Singapore topped Hong Kong as the most desired place in Asia for so-called mobile millionaires to reside, with quality of life cited as the main attraction, a RBC Wealth Management survey showed.
Almost a third of the millionaires in Asia who live, work or spend more than half their time outside their countries of origin prefer Singapore, while 24 percent pick Hong Kong, the second most popular in the region, RBC and The Economist Intelligence Unit said in a joint research report yesterday.
Real estate led the list of preferred assets for the internationally mobile wealthy, according to the survey, which showed 23 percent of those in Singapore reporting a “high propensity” for property investment, compared with 7 percent in North America. The island’s home prices climbed to a record in the third quarter, prompting the government to restrict home loans and cap property development.
“Singapore always has this quality as a safe haven, not just for your money, but also for your family,” said Wai Ho Leong, a senior regional economist at Barclays Plc in Singapore.
For mobile millionaires who moved to Singapore, 89 percent ranked quality of life as important and 83 percent cited the country’s political stability as important, the survey showed. Infrastructure and educational opportunity were also given as reasons to live there.
Singapore posted a 14 percent increase in millionaire households to 188,000 last year, when the Asia-Pacific region countered a decline in wealth in Western Europe and the U.S., according to a Boston Consulting Group report published May 31.

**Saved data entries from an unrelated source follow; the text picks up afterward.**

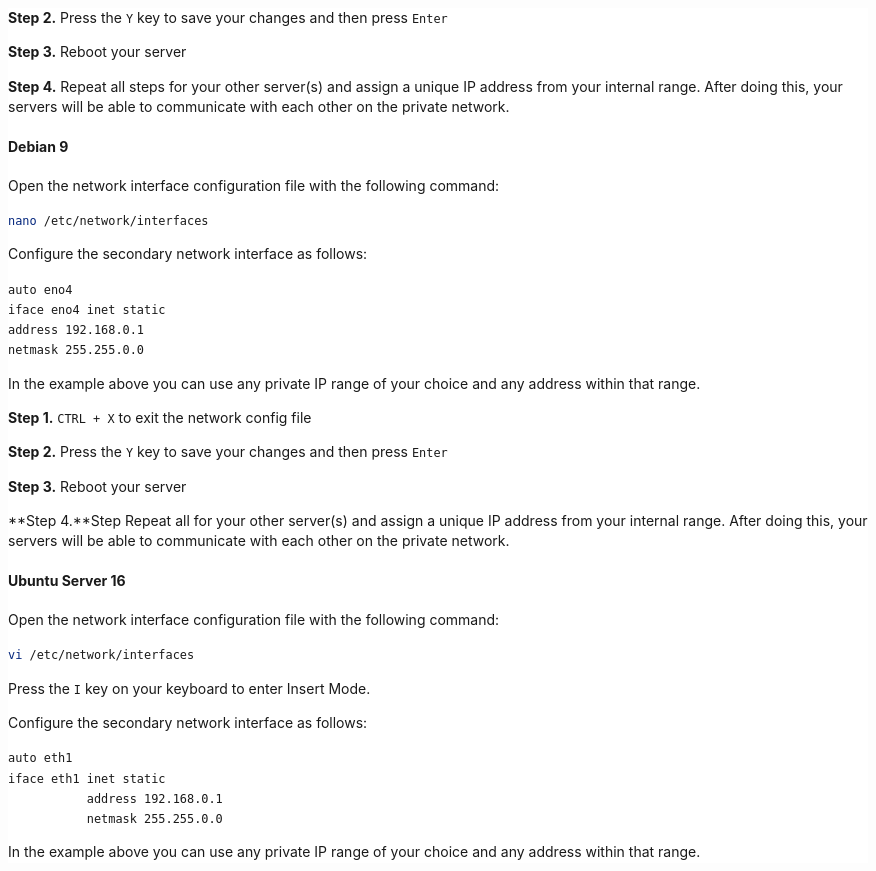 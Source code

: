 **Step 2.** Press the `Y` key to save your changes and then press `Enter`

**Step 3.** Reboot your server

**Step 4.** Repeat all steps for your other server(s) and assign a unique IP address from your internal range. After doing this, your servers will be able to communicate with each other on the private network.


#### Debian 9

Open the network interface configuration file with the following command:

```sh
nano /etc/network/interfaces
```

Configure the secondary network interface as follows:

```sh
auto eno4
iface eno4 inet static
address 192.168.0.1
netmask 255.255.0.0
```

In the example above you can use any private IP range of your choice and any address within that range.

**Step 1.** `CTRL + X` to exit the network config file

**Step 2.** Press the `Y` key to save your changes and then press `Enter`

**Step 3.** Reboot your server

**Step 4.**Step  Repeat all for your other server(s) and assign a unique IP address from your internal range. After doing this, your servers will be able to communicate with each other on the private network.


#### Ubuntu Server 16

Open the network interface configuration file with the following command:

```sh
vi /etc/network/interfaces
```

Press the `I` key on your keyboard to enter Insert Mode.

Configure the secondary network interface as follows: 

```sh
auto eth1
iface eth1 inet static
           address 192.168.0.1
           netmask 255.255.0.0
```

In the example above you can use any private IP range of your choice and any address within that range.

The proportion of millionaire homes in the city was 17 percent, the highest in the world, followed by Qatar and Kuwait, according to Boston Consulting Group. Singapore has a population of 5.3 million, of which about 2 million are foreigners.
“High net worth individuals with global outlooks for their businesses and families are choosing Singapore to live and invest in,” Barend Janssens, the Singapore-based head of RBC’s wealth-management unit for emerging markets, said in a statement.
The city-state is grappling with the elevated inflation that comes with years of economic growth and population expansion on an island smaller than New York City, with rising demand fueling record property and car prices.